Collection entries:
+++

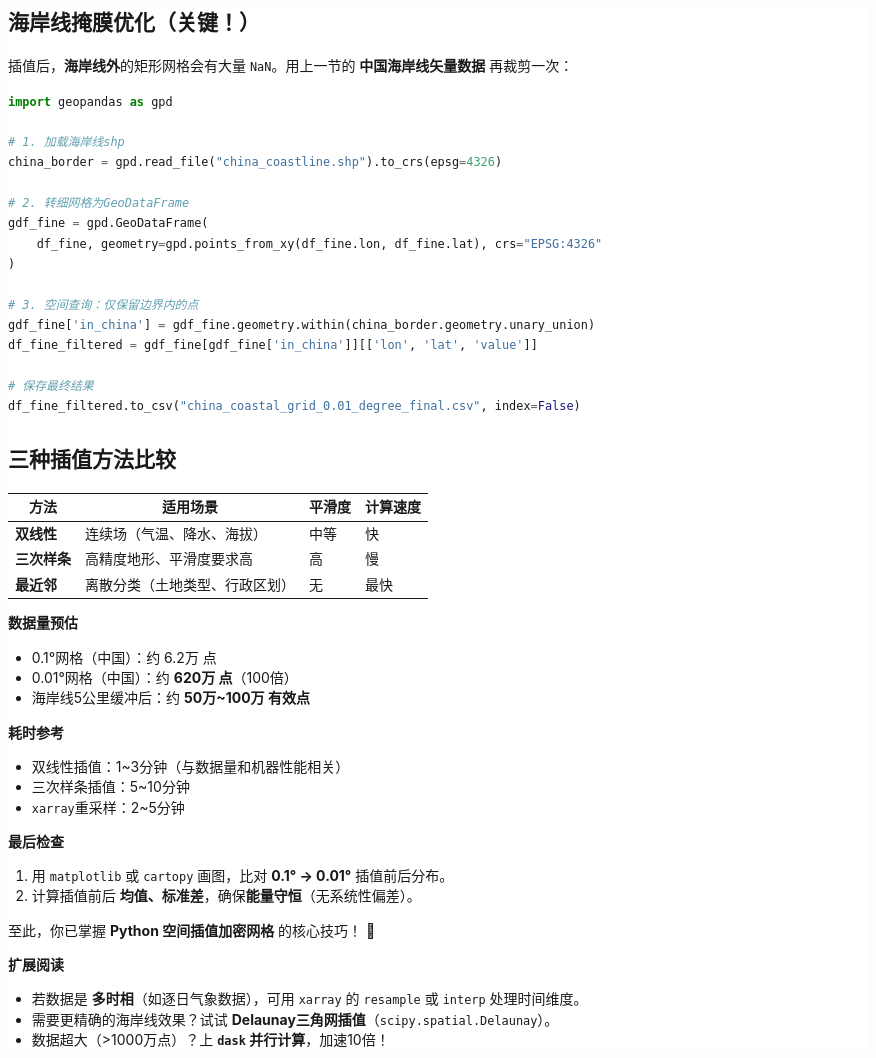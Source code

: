 **海岸线掩膜优化（关键！）**
---------------------------

插值后，**海岸线外**的矩形网格会有大量 `NaN`。用上一节的 **中国海岸线矢量数据** 再裁剪一次：

```python
import geopandas as gpd

# 1. 加载海岸线shp
china_border = gpd.read_file("china_coastline.shp").to_crs(epsg=4326)

# 2. 转细网格为GeoDataFrame
gdf_fine = gpd.GeoDataFrame(
    df_fine, geometry=gpd.points_from_xy(df_fine.lon, df_fine.lat), crs="EPSG:4326"
)

# 3. 空间查询：仅保留边界内的点
gdf_fine['in_china'] = gdf_fine.geometry.within(china_border.geometry.unary_union)
df_fine_filtered = gdf_fine[gdf_fine['in_china']][['lon', 'lat', 'value']]

# 保存最终结果
df_fine_filtered.to_csv("china_coastal_grid_0.01_degree_final.csv", index=False)
```

**三种插值方法比较**
----------------------

| 方法         | 适用场景                       | 平滑度 | 计算速度 |
| ------------ | ------------------------------ | ------ | -------- |
| **双线性**   | 连续场（气温、降水、海拔）     | 中等   | 快       |
| **三次样条** | 高精度地形、平滑度要求高       | 高     | 慢       |
| **最近邻**   | 离散分类（土地类型、行政区划） | 无     | 最快     |

**数据量预估**
- 0.1°网格（中国）：约 6.2万 点
- 0.01°网格（中国）：约 **620万 点**（100倍）
- 海岸线5公里缓冲后：约 **50万~100万 有效点**

**耗时参考**
- 双线性插值：1~3分钟（与数据量和机器性能相关）
- 三次样条插值：5~10分钟
- `xarray`重采样：2~5分钟

**最后检查**
1. 用 `matplotlib` 或 `cartopy` 画图，比对 **0.1° → 0.01°** 插值前后分布。
2. 计算插值前后 **均值、标准差**，确保**能量守恒**（无系统性偏差）。

至此，你已掌握 **Python 空间插值加密网格** 的核心技巧！ 🎉

**扩展阅读**
- 若数据是 **多时相**（如逐日气象数据），可用 `xarray` 的 `resample` 或 `interp` 处理时间维度。
- 需要更精确的海岸线效果？试试 **Delaunay三角网插值**（`scipy.spatial.Delaunay`）。
- 数据超大（>1000万点）？上 **`dask` 并行计算**，加速10倍！
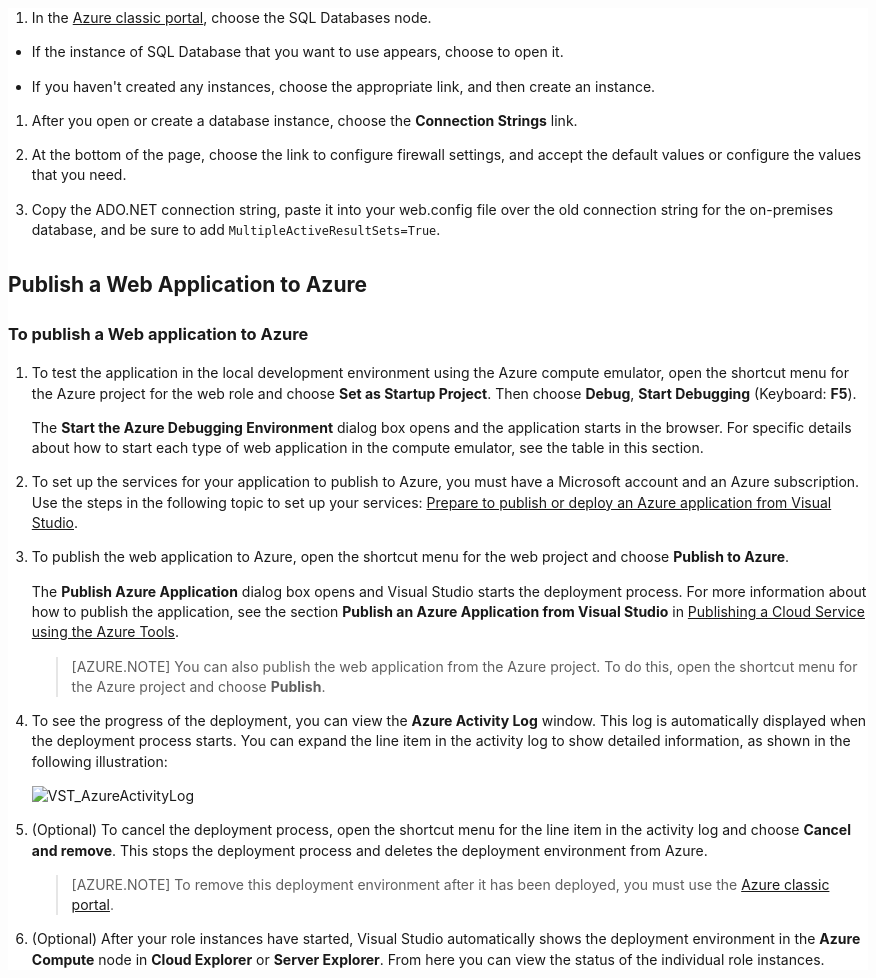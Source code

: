 1. In the [Azure classic portal](http://go.microsoft.com/fwlink/?LinkID=213885), choose the SQL Databases node.

  - If the instance of SQL Database that you want to use appears, choose to open it.

  - If you haven't created any instances, choose the appropriate link, and then create an instance.

1. After you open or create a database instance, choose the **Connection Strings** link.

1. At the bottom of the page, choose the link to configure firewall settings, and accept the default values or configure the values that you need.

1. Copy the ADO.NET connection string, paste it into your web.config file over the old connection string for the on-premises database, and be sure to add `MultipleActiveResultSets=True`.

## Publish a Web Application to Azure

### To publish a Web application to Azure

1. To test the application in the local development environment using the Azure compute emulator, open the shortcut menu for the Azure project for the web role and choose **Set as Startup Project**. Then choose **Debug**, **Start Debugging** (Keyboard: **F5**).

    The **Start the Azure Debugging Environment** dialog box opens and the application starts in the browser. For specific details about how to start each type of web application in the compute emulator, see the table in this section.

1. To set up the services for your application to publish to Azure, you must have a Microsoft account and an Azure subscription. Use the steps in the following topic to set up your services: [Prepare to publish or deploy an Azure application from Visual Studio](vs-azure-tools-cloud-service-publish-set-up-required-services-in-visual-studio.md).

1. To publish the web application to Azure, open the shortcut menu for the web project and choose **Publish to Azure**.

    The **Publish Azure Application** dialog box opens and Visual Studio starts the deployment process. For more information about how to publish the application, see the section **Publish an Azure Application from Visual Studio** in [Publishing a Cloud Service using the Azure Tools](vs-azure-tools-publishing-a-cloud-service.md).

    >[AZURE.NOTE] You can also publish the web application from the Azure project. To do this, open the shortcut menu for the Azure project and choose **Publish**.

1. To see the progress of the deployment, you can view the **Azure Activity Log** window. This log is automatically displayed when the deployment process starts. You can expand the line item in the activity log to show detailed information, as shown in the following illustration:

    ![VST_AzureActivityLog](./media/vs-azure-tools-migrate-publish-web-app-to-cloud-service/IC744149.png)

1. (Optional) To cancel the deployment process, open the shortcut menu for the line item in the activity log and choose **Cancel and remove**. This stops the deployment process and deletes the deployment environment from Azure.

    >[AZURE.NOTE] To remove this deployment environment after it has been deployed, you must use the [Azure classic portal](http://go.microsoft.com/fwlink/?LinkID=213885).

1. (Optional) After your role instances have started, Visual Studio automatically shows the deployment environment in the **Azure Compute** node in **Cloud Explorer** or **Server Explorer**. From here you can view the status of the individual role instances.
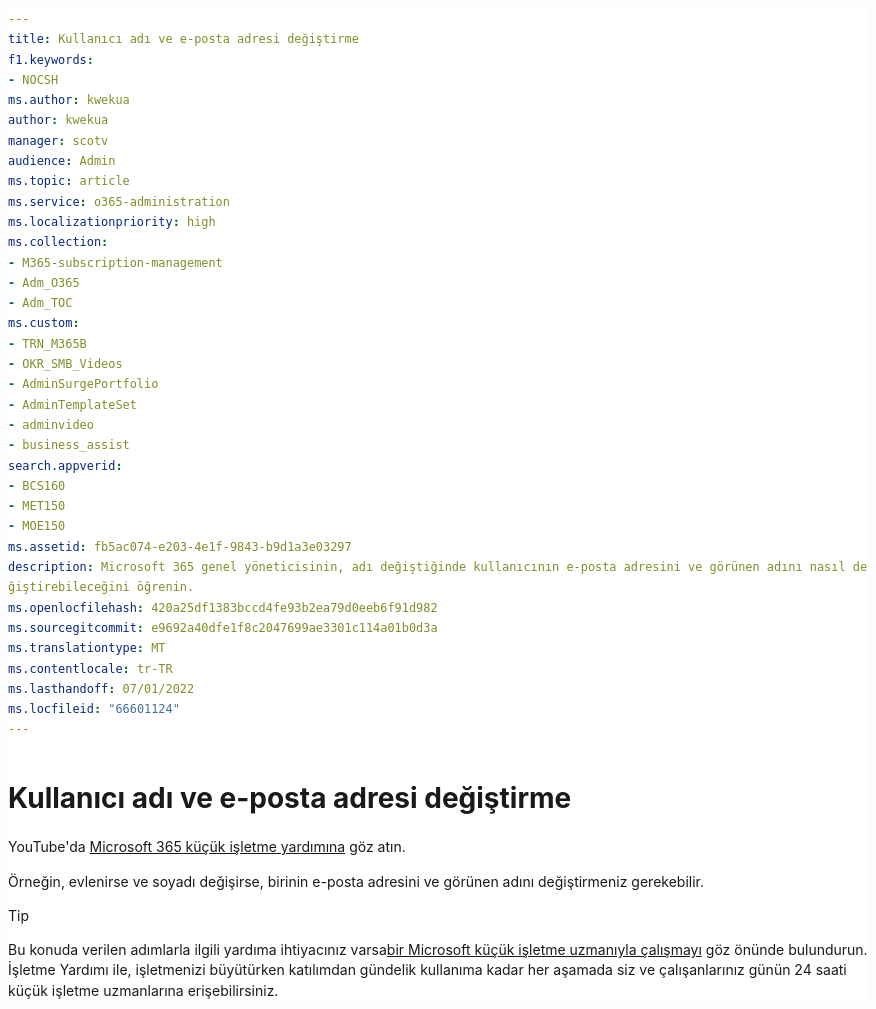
 ```yaml
---
title: Kullanıcı adı ve e-posta adresi değiştirme
f1.keywords:
- NOCSH
ms.author: kwekua
author: kwekua
manager: scotv
audience: Admin
ms.topic: article
ms.service: o365-administration
ms.localizationpriority: high
ms.collection:
- M365-subscription-management
- Adm_O365
- Adm_TOC
ms.custom:
- TRN_M365B
- OKR_SMB_Videos
- AdminSurgePortfolio
- AdminTemplateSet
- adminvideo
- business_assist
search.appverid:
- BCS160
- MET150
- MOE150
ms.assetid: fb5ac074-e203-4e1f-9843-b9d1a3e03297
description: Microsoft 365 genel yöneticisinin, adı değiştiğinde kullanıcının e-posta adresini ve görünen adını nasıl değiştirebileceğini öğrenin.
ms.openlocfilehash: 420a25df1383bccd4fe93b2ea79d0eeb6f91d982
ms.sourcegitcommit: e9692a40dfe1f8c2047699ae3301c114a01b0d3a
ms.translationtype: MT
ms.contentlocale: tr-TR
ms.lasthandoff: 07/01/2022
ms.locfileid: "66601124"
---
```

# <a name="change-a-user-name-and-email-address"></a>Kullanıcı adı ve e-posta adresi değiştirme

YouTube'da [Microsoft 365 küçük işletme yardımına](https://go.microsoft.com/fwlink/?linkid=2197659) göz atın.

Örneğin, evlenirse ve soyadı değişirse, birinin e-posta adresini ve görünen adını değiştirmeniz gerekebilir.

> [!TIP]
> Bu konuda verilen adımlarla ilgili yardıma ihtiyacınız varsa[bir Microsoft küçük işletme uzmanıyla çalışmayı](https://go.microsoft.com/fwlink/?linkid=2186871) göz önünde bulundurun. İşletme Yardımı ile, işletmenizi büyütürken katılımdan gündelik kullanıma kadar her aşamada siz ve çalışanlarınız günün 24 saati küçük işletme uzmanlarına erişebilirsiniz.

+++

§ **What to work on**
Would you return the entries verbatim, minus any images?

§ **Answer for this exercise**
Source code

: **海岸线掩膜优化（关键！）**
---------------------------

插值后，**海岸线外**的矩形网格会有大量 `NaN`。用上一节的 **中国海岸线矢量数据** 再裁剪一次：

```python
import geopandas as gpd

# 1. 加载海岸线shp
china_border = gpd.read_file("china_coastline.shp").to_crs(epsg=4326)

# 2. 转细网格为GeoDataFrame
gdf_fine = gpd.GeoDataFrame(
    df_fine, geometry=gpd.points_from_xy(df_fine.lon, df_fine.lat), crs="EPSG:4326"
)

# 3. 空间查询：仅保留边界内的点
gdf_fine['in_china'] = gdf_fine.geometry.within(china_border.geometry.unary_union)
df_fine_filtered = gdf_fine[gdf_fine['in_china']][['lon', 'lat', 'value']]

# 保存最终结果
df_fine_filtered.to_csv("china_coastal_grid_0.01_degree_final.csv", index=False)
```

**三种插值方法比较**
----------------------

| 方法         | 适用场景                       | 平滑度 | 计算速度 |
| ------------ | ------------------------------ | ------ | -------- |
| **双线性**   | 连续场（气温、降水、海拔）     | 中等   | 快       |
| **三次样条** | 高精度地形、平滑度要求高       | 高     | 慢       |
| **最近邻**   | 离散分类（土地类型、行政区划） | 无     | 最快     |

**数据量预估**
- 0.1°网格（中国）：约 6.2万 点
- 0.01°网格（中国）：约 **620万 点**（100倍）
- 海岸线5公里缓冲后：约 **50万~100万 有效点**

**耗时参考**
- 双线性插值：1~3分钟（与数据量和机器性能相关）
- 三次样条插值：5~10分钟
- `xarray`重采样：2~5分钟

**最后检查**
1. 用 `matplotlib` 或 `cartopy` 画图，比对 **0.1° → 0.01°** 插值前后分布。
2. 计算插值前后 **均值、标准差**，确保**能量守恒**（无系统性偏差）。

至此，你已掌握 **Python 空间插值加密网格** 的核心技巧！ 🎉

**扩展阅读**
- 若数据是 **多时相**（如逐日气象数据），可用 `xarray` 的 `resample` 或 `interp` 处理时间维度。
- 需要更精确的海岸线效果？试试 **Delaunay三角网插值**（`scipy.spatial.Delaunay`）。
- 数据超大（>1000万点）？上 **`dask` 并行计算**，加速10倍！
Source code

: 1. In the [Azure classic portal](http://go.microsoft.com/fwlink/?LinkID=213885), choose the SQL Databases node.

  - If the instance of SQL Database that you want to use appears, choose to open it.

  - If you haven't created any instances, choose the appropriate link, and then create an instance.

1. After you open or create a database instance, choose the **Connection Strings** link.

1. At the bottom of the page, choose the link to configure firewall settings, and accept the default values or configure the values that you need.

1. Copy the ADO.NET connection string, paste it into your web.config file over the old connection string for the on-premises database, and be sure to add `MultipleActiveResultSets=True`.

## Publish a Web Application to Azure

### To publish a Web application to Azure

1. To test the application in the local development environment using the Azure compute emulator, open the shortcut menu for the Azure project for the web role and choose **Set as Startup Project**. Then choose **Debug**, **Start Debugging** (Keyboard: **F5**).

    The **Start the Azure Debugging Environment** dialog box opens and the application starts in the browser. For specific details about how to start each type of web application in the compute emulator, see the table in this section.

1. To set up the services for your application to publish to Azure, you must have a Microsoft account and an Azure subscription. Use the steps in the following topic to set up your services: [Prepare to publish or deploy an Azure application from Visual Studio](vs-azure-tools-cloud-service-publish-set-up-required-services-in-visual-studio.md).

1. To publish the web application to Azure, open the shortcut menu for the web project and choose **Publish to Azure**.

    The **Publish Azure Application** dialog box opens and Visual Studio starts the deployment process. For more information about how to publish the application, see the section **Publish an Azure Application from Visual Studio** in [Publishing a Cloud Service using the Azure Tools](vs-azure-tools-publishing-a-cloud-service.md).

    >[AZURE.NOTE] You can also publish the web application from the Azure project. To do this, open the shortcut menu for the Azure project and choose **Publish**.

1. To see the progress of the deployment, you can view the **Azure Activity Log** window. This log is automatically displayed when the deployment process starts. You can expand the line item in the activity log to show detailed information, as shown in the following illustration:

    ![VST_AzureActivityLog](./media/vs-azure-tools-migrate-publish-web-app-to-cloud-service/IC744149.png)

1. (Optional) To cancel the deployment process, open the shortcut menu for the line item in the activity log and choose **Cancel and remove**. This stops the deployment process and deletes the deployment environment from Azure.

    >[AZURE.NOTE] To remove this deployment environment after it has been deployed, you must use the [Azure classic portal](http://go.microsoft.com/fwlink/?LinkID=213885).

1. (Optional) After your role instances have started, Visual Studio automatically shows the deployment environment in the **Azure Compute** node in **Cloud Explorer** or **Server Explorer**. From here you can view the status of the individual role instances.
 ```yaml
---
title: Kullanıcı adı ve e-posta adresi değiştirme
f1.keywords:
- NOCSH
ms.author: kwekua
author: kwekua
manager: scotv
audience: Admin
ms.topic: article
ms.service: o365-administration
ms.localizationpriority: high
ms.collection:
- M365-subscription-management
- Adm_O365
- Adm_TOC
ms.custom:
- TRN_M365B
- OKR_SMB_Videos
- AdminSurgePortfolio
- AdminTemplateSet
- adminvideo
- business_assist
search.appverid:
- BCS160
- MET150
- MOE150
ms.assetid: fb5ac074-e203-4e1f-9843-b9d1a3e03297
description: Microsoft 365 genel yöneticisinin, adı değiştiğinde kullanıcının e-posta adresini ve görünen adını nasıl değiştirebileceğini öğrenin.
ms.openlocfilehash: 420a25df1383bccd4fe93b2ea79d0eeb6f91d982
ms.sourcegitcommit: e9692a40dfe1f8c2047699ae3301c114a01b0d3a
ms.translationtype: MT
ms.contentlocale: tr-TR
ms.lasthandoff: 07/01/2022
ms.locfileid: "66601124"
---
```

# <a name="change-a-user-name-and-email-address"></a>Kullanıcı adı ve e-posta adresi değiştirme

YouTube'da [Microsoft 365 küçük işletme yardımına](https://go.microsoft.com/fwlink/?linkid=2197659) göz atın.

Örneğin, evlenirse ve soyadı değişirse, birinin e-posta adresini ve görünen adını değiştirmeniz gerekebilir.

> [!TIP]
> Bu konuda verilen adımlarla ilgili yardıma ihtiyacınız varsa[bir Microsoft küçük işletme uzmanıyla çalışmayı](https://go.microsoft.com/fwlink/?linkid=2186871) göz önünde bulundurun. İşletme Yardımı ile, işletmenizi büyütürken katılımdan gündelik kullanıma kadar her aşamada siz ve çalışanlarınız günün 24 saati küçük işletme uzmanlarına erişebilirsiniz.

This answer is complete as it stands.